- 3 years ago
SO and I are babysitting a dog. He’s very well behaved (he’s peed in the laundry where he sleeps the last 2 nights, but I suspect he just couldn’t hold on until I got up to let him out).
SO thinks I give him too many commands. I don’t! He starts to jump and I tell him to sit. When he sits, I pat him. Same with when I tell him to get in his bed, when he does it, I give him a pat. It’s positive reinforcement – he does as he’s told, he gets a pat! I asked SO what would motivate him to do as he’s told if he does it and gets no attention or praise for it?
He doesn’t seem to like the food he normally eats at his house. We left it overnight and he didn’t touch it. SO seems to think that if he’s hungry enough, he’ll eat it. I disagree – he clearly doesn’t want it. I bought him something different that he loves – I would rather him eat than not eat. We can’t force him to eat something he doesn’t like! And I don’t know why he doesn’t want his regular food – maybe it’s something he associates with home, and he’s not at home. Maybe it’s a psychological thing – bottom line is, he won’t eat it here, and I won’t have him starve. We have been feeding him the food I bought with great success.

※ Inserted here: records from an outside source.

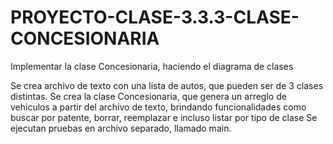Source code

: # PROYECTO-CLASE-3.3.3-CLASE-CONCESIONARIA

Implementar la clase Concesionaria, haciendo el diagrama de clases

Se crea archivo de texto con una lista de autos, que pueden ser de 3 clases distintas.
Se crea la clase Concesionaria, que genera un arreglo de vehiculos a partir del archivo de texto, brindando funcionalidades como buscar por patente, borrar, reemplazar e incluso listar por tipo de clase
Se ejecutan pruebas en archivo separado, llamado main.

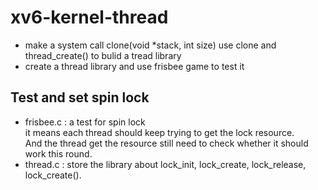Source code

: # xv6-kernel-thread
* make a system call clone(void *stack, int size) use clone and thread_create() to bulid a tread library <br>
* create a thread library and use frisbee game to test it <br>
## Test and set spin lock
* frisbee.c : a test for spin lock <br>
it means each thread should keep trying to get the lock resource. <br>
And the thread get the resource still need to check whether it should work this round.<br>
* thread.c : store the library about lock_init, lock_create, lock_release, lock_create().<br>


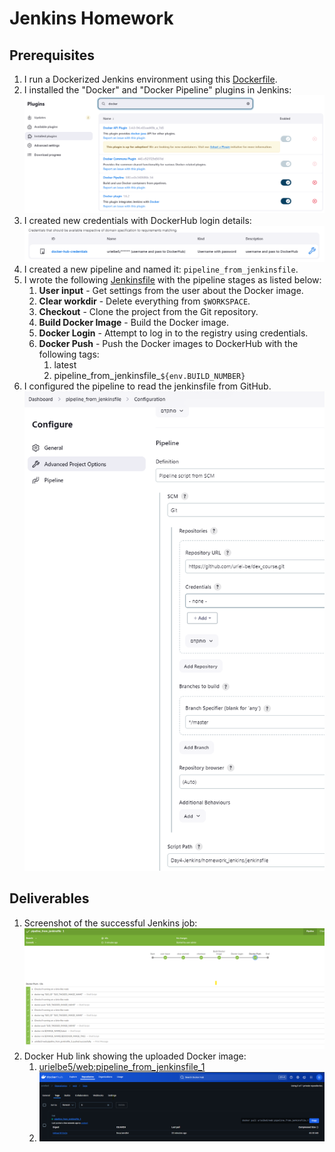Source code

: # Jenkins Homework

## Prerequisites

1. I run a Dockerized Jenkins environment using this [Dockerfile](../Jenkins_Master/Dockerfile).
2. I installed the "Docker" and "Docker Pipeline" plugins in Jenkins:  
   ![alt](pictures/docker%20plugins.png)
3. I created new credentials with DockerHub login details:  
   ![alt](pictures/docker_hub_credentials.png)
4. I created a new pipeline and named it: `pipeline_from_jenkinsfile`.
5. I wrote the following [Jenkinsfile](jenkinsfile) with the pipeline stages as listed below:
   1. **User input** - Get settings from the user about the Docker image.
   2. **Clear workdir** - Delete everything from `$WORKSPACE`.
   3. **Checkout** - Clone the project from the Git repository.
   4. **Build Docker Image** - Build the Docker image.
   5. **Docker Login** - Attempt to log in to the registry using credentials.
   6. **Docker Push** - Push the Docker images to DockerHub with the following tags:
      1. latest
      2. pipeline_from_jenkinsfile_`${env.BUILD_NUMBER}`
6. I configured the pipeline to read the jenkinsfile from GitHub.
   ![alt](pictures/pipeline_config.png)

## Deliverables

1. Screenshot of the successful Jenkins job:  
   ![alt](pictures/successful_Jenkins_job.png)
2. Docker Hub link showing the uploaded Docker image:
   1. [urielbe5/web:pipeline_from_jenkinsfile_1](https://hub.docker.com/layers/urielbe5/web/pipeline_from_jenkinsfile_1/images/sha256-646aa1813e2eceeff7e29e6c1a133993d85fa593a39691f0210471f5d693080a?context=repo)
   2. ![alt](pictures/Docker_hub_image.png)
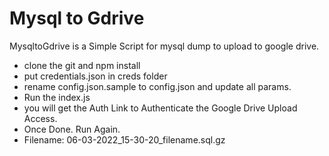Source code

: # Mysql to Gdrive

MysqltoGdrive is a Simple Script for mysql dump to upload to google drive.

 - clone the git and npm install
 - put credentials.json in creds folder
 - rename config.json.sample to config.json and update all params.
 - Run the index.js
 - you will get the Auth Link to Authenticate the Google Drive Upload Access.
 - Once Done. Run Again.
 - Filename: 06-03-2022_15-30-20_filename.sql.gz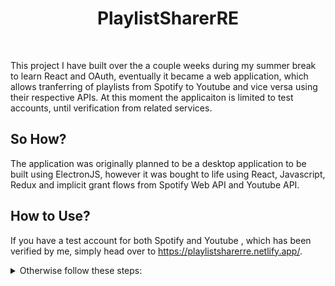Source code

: <h1 align = "center" > PlaylistSharerRE </h1>  
  
<br> 
<p> This project I have built over the a couple weeks during my summer break to learn React and OAuth, eventually it became a web application, which allows tranferring of playlists from Spotify to Youtube and vice versa using their respective APIs. At this moment the applicaiton is limited to test accounts, until verification from related services. 
 
   
## So How? 
  
The application was originally planned to be a desktop application to be built using ElectronJS, however it was bought to life using React, Javascript, Redux and implicit grant flows from Spotify Web API and Youtube API.   
   
## How to Use? 
If you have a test account for both Spotify and Youtube , which has been verified by me, simply head over to https://playlistsharerre.netlify.app/. 
  
<details>
<summary>Otherwise follow these steps:</summary>
<br>
 <ol> 
   <li> Download or fork the repo </li> 
   <li> Create an app on <a href = "https://developer.spotify.com/dashboard/">Spotify Developer Dashboard </a> and add the following redirect URIs: 
    <ul>  
      <li> http://localhost:3000/authenticatespotify </li> 
      <li> http://localhost:3000/loginspotify </li> 
      <li> http://localhost:3000/gettoken </li>
    </ul>    
    <li> Create an env file in the root of the project and add: 
       <ul> 
         <li> REACT_APP_SPOTIFY_CLIENT_ID = *client id from the app created in the dashboard* </li>
         <li> REACT_APP_SITE_LINK = http://localhost:3000 </li> 
      </ul>
    <li> Create a project on the <a href = "https://accounts.google.com/ServiceLogin/signinchooser?service=cloudconsole&passive=1209600&osid=1&continue=https%3A%2F%2Fconsole.cloud.google.com%2Fapis%2Fdashboard&followup=https%3A%2F%2Fconsole.cloud.google.com%2Fapis%2Fdashboard&flowName=GlifWebSignIn&flowEntry=ServiceLogin"> Google Developer Console </a> , aswell as an OAuth </li> 
      <li> Add this to the env file:
        <ul> 
         <li> REACT_APP_YOUTUBE_CLIENT_ID = *client id from the app created in the google dashboard* </li>
      </ul>
     
   </li>
<br><br>
</details>
   
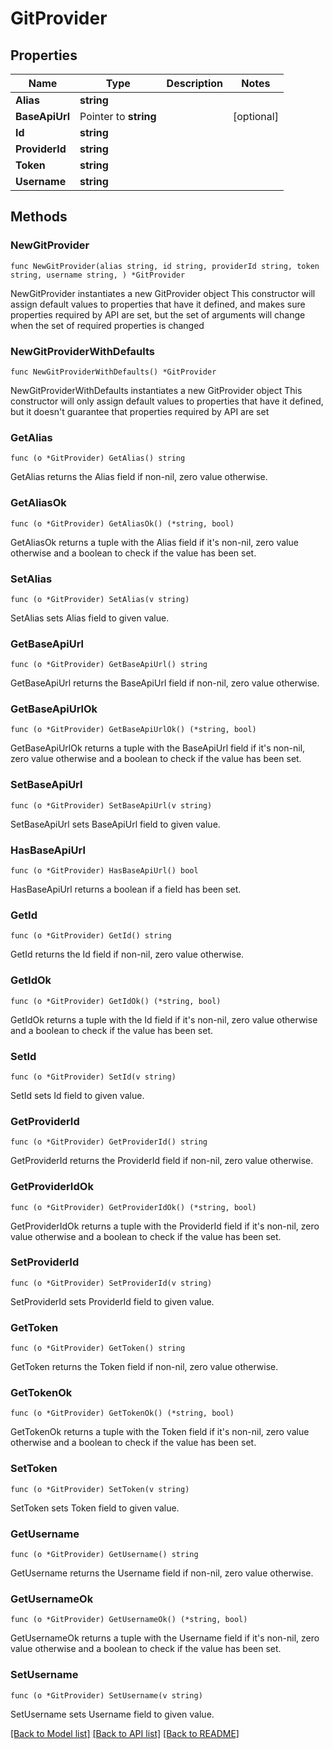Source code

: # GitProvider

## Properties

Name | Type | Description | Notes
------------ | ------------- | ------------- | -------------
**Alias** | **string** |  | 
**BaseApiUrl** | Pointer to **string** |  | [optional] 
**Id** | **string** |  | 
**ProviderId** | **string** |  | 
**Token** | **string** |  | 
**Username** | **string** |  | 

## Methods

### NewGitProvider

`func NewGitProvider(alias string, id string, providerId string, token string, username string, ) *GitProvider`

NewGitProvider instantiates a new GitProvider object
This constructor will assign default values to properties that have it defined,
and makes sure properties required by API are set, but the set of arguments
will change when the set of required properties is changed

### NewGitProviderWithDefaults

`func NewGitProviderWithDefaults() *GitProvider`

NewGitProviderWithDefaults instantiates a new GitProvider object
This constructor will only assign default values to properties that have it defined,
but it doesn't guarantee that properties required by API are set

### GetAlias

`func (o *GitProvider) GetAlias() string`

GetAlias returns the Alias field if non-nil, zero value otherwise.

### GetAliasOk

`func (o *GitProvider) GetAliasOk() (*string, bool)`

GetAliasOk returns a tuple with the Alias field if it's non-nil, zero value otherwise
and a boolean to check if the value has been set.

### SetAlias

`func (o *GitProvider) SetAlias(v string)`

SetAlias sets Alias field to given value.


### GetBaseApiUrl

`func (o *GitProvider) GetBaseApiUrl() string`

GetBaseApiUrl returns the BaseApiUrl field if non-nil, zero value otherwise.

### GetBaseApiUrlOk

`func (o *GitProvider) GetBaseApiUrlOk() (*string, bool)`

GetBaseApiUrlOk returns a tuple with the BaseApiUrl field if it's non-nil, zero value otherwise
and a boolean to check if the value has been set.

### SetBaseApiUrl

`func (o *GitProvider) SetBaseApiUrl(v string)`

SetBaseApiUrl sets BaseApiUrl field to given value.

### HasBaseApiUrl

`func (o *GitProvider) HasBaseApiUrl() bool`

HasBaseApiUrl returns a boolean if a field has been set.

### GetId

`func (o *GitProvider) GetId() string`

GetId returns the Id field if non-nil, zero value otherwise.

### GetIdOk

`func (o *GitProvider) GetIdOk() (*string, bool)`

GetIdOk returns a tuple with the Id field if it's non-nil, zero value otherwise
and a boolean to check if the value has been set.

### SetId

`func (o *GitProvider) SetId(v string)`

SetId sets Id field to given value.


### GetProviderId

`func (o *GitProvider) GetProviderId() string`

GetProviderId returns the ProviderId field if non-nil, zero value otherwise.

### GetProviderIdOk

`func (o *GitProvider) GetProviderIdOk() (*string, bool)`

GetProviderIdOk returns a tuple with the ProviderId field if it's non-nil, zero value otherwise
and a boolean to check if the value has been set.

### SetProviderId

`func (o *GitProvider) SetProviderId(v string)`

SetProviderId sets ProviderId field to given value.


### GetToken

`func (o *GitProvider) GetToken() string`

GetToken returns the Token field if non-nil, zero value otherwise.

### GetTokenOk

`func (o *GitProvider) GetTokenOk() (*string, bool)`

GetTokenOk returns a tuple with the Token field if it's non-nil, zero value otherwise
and a boolean to check if the value has been set.

### SetToken

`func (o *GitProvider) SetToken(v string)`

SetToken sets Token field to given value.


### GetUsername

`func (o *GitProvider) GetUsername() string`

GetUsername returns the Username field if non-nil, zero value otherwise.

### GetUsernameOk

`func (o *GitProvider) GetUsernameOk() (*string, bool)`

GetUsernameOk returns a tuple with the Username field if it's non-nil, zero value otherwise
and a boolean to check if the value has been set.

### SetUsername

`func (o *GitProvider) SetUsername(v string)`

SetUsername sets Username field to given value.



[[Back to Model list]](../README.md#documentation-for-models) [[Back to API list]](../README.md#documentation-for-api-endpoints) [[Back to README]](../README.md)


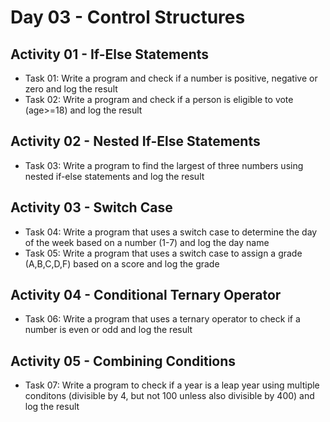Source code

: # Day 03 - Control Structures

## Activity 01 - If-Else Statements

- Task 01: Write a program and check if a number is positive, negative or zero and log the result
- Task 02: Write a program and check if a person is eligible to vote (age>=18) and log the result

## Activity 02 - Nested If-Else Statements

- Task 03: Write a program to find the largest of three numbers using nested if-else statements and log the result

## Activity 03 - Switch Case

- Task 04: Write a program that uses a switch case to determine the day of the week based on a number (1-7) and log the day name
- Task 05: Write a program that uses a switch case to assign a grade (A,B,C,D,F) based on a score and log the grade

## Activity 04 - Conditional Ternary Operator

- Task 06: Write a program that uses a ternary operator to check if a number is even or odd and log the result

## Activity 05 - Combining Conditions

- Task 07: Write a program to check if a year is a leap year using multiple conditons (divisible by 4, but not 100 unless also divisible by 400) and log the result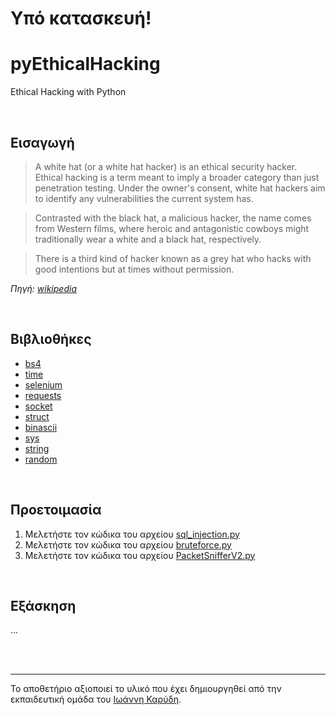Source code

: # Υπό κατασκευή!

# pyEthicalHacking

Ethical Hacking with Python

<br>


## Εισαγωγή

> A white hat (or a white hat hacker) is an ethical security hacker. Ethical hacking is a term meant to imply a broader category than just penetration testing. Under the owner's consent, white hat hackers aim to identify any vulnerabilities the current system has. 

> Contrasted with the black hat, a malicious hacker, the name comes from Western films, where heroic and antagonistic cowboys might traditionally wear a white and a black hat, respectively. 

> There is a third kind of hacker known as a grey hat who hacks with good intentions but at times without permission.

*Πηγή: [wikipedia](https://en.wikipedia.org/wiki/White_hat_(computer_security))*

<br>




## Βιβλιοθήκες
* [bs4](https://pypi.org/project/bs4/)
* [time](https://docs.python.org/3/library/time.html)
* [selenium](https://www.selenium.dev/)
* [requests](https://docs.python-requests.org/en/latest/)
* [socket](https://docs.python.org/3/library/socket.html)
* [struct](https://docs.python.org/3/library/struct.html)
* [binascii](https://docs.python.org/3/library/binascii.html)
* [sys](https://docs.python.org/3/library/sys.html)
* [string](https://docs.python.org/3/library/string.html)
* [random](https://docs.python.org/3/library/random.html)


<br>


## Προετοιμασία
1. Μελετήστε τον κώδικα του αρχείου [sql_injection.py](https://github.com/diogenisAl/pyEthicalHacking/blob/main/source_code/sql_injection.py)
2. Μελετήστε τον κώδικα του αρχείου [bruteforce.py](https://github.com/diogenisAl/pyEthicalHacking/blob/main/source_code/bruteforce.py)
3. Μελετήστε τον κώδικα του αρχείου [PacketSnifferV2.py](https://github.com/diogenisAl/pyEthicalHacking/blob/main/source_code/PacketSnifferV2.py)


<br>


## Εξάσκηση

...


<br>
<br>

---

Το αποθετήριο αξιοποιεί το υλικό που έχει δημιουργηθεί από την εκπαιδευτική ομάδα του [Ιωάννη Καρύδη](https://github.com/ioanniskarydis).
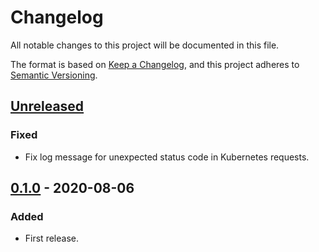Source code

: # Changelog

All notable changes to this project will be documented in this file.

The format is based on [Keep a Changelog](https://keepachangelog.com/en/1.0.0/),
and this project adheres to [Semantic Versioning](https://semver.org/spec/v2.0.0.html).

## [Unreleased]

### Fixed

- Fix log message for unexpected status code in Kubernetes requests.

## [0.1.0] - 2020-08-06

### Added

- First release.

[Unreleased]: https://github.com/giantswarm/k8s-jwt-to-vault-token/compare/v0.1.0...HEAD
[0.1.0]: https://github.com/giantswarm/k8s-jwt-to-vault-token/releases/tag/v0.1.0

SO left him outside yesterday until about 9.30pm. I could hear him protesting when I was in the shower. He just likes company, he doesn’t like when we’re outside and he’s not, or when we’re inside and he’s not. I said to SO maybe he should come back in, he’ll bug the neighbours, and he’s lonely, but SO thinks I’m too soft on him and not authoritative enough – yet the dog follows my commands. Yes he’s a dog who likes being outside, but not on his own! He’s 12 years old so he knows what he wants, and that’s company! He’s used to it at home, why should it be different here? He’s in a new place which is stressful enough.
SO seems to think that when we get a dog, it will be the biggest wimp because I’m too soft. He thinks all the training should be left up to him – which in a way makes sense because SO is home all week, I’m home all weekend – but the dog needs to learn to listen to me too. He had a dog for over 10 years, who was impeccably behaved (thanks to SO), and I have never had a dog so I’m inexperienced in training a dog. But that doesn’t mean I can’t be firm when I need to be. SO may know more about what works and what doesn’t, but these are things I will pick up as we go along – but we both have to be consistent, I know this. I can sense there will be conflict though. For example, I like the idea of crate training overnight, a dog won’t pee in their bed. It will let you know when it needs to go. I don’t think SO will go for that though. I’ve done a lot of research, picked up some great ideas, especially from websites of people who have the same breed of dog as the one we want. The good thing about a crate is that they feel snug and secure, and it also minimise the potential for damage to property and the dog if it’s secured.
Do you and your SO butt heads over pets? Or do you generally have the same ideas for training, discipline etc? I guess there’s always going to be a weak link, and that would be me!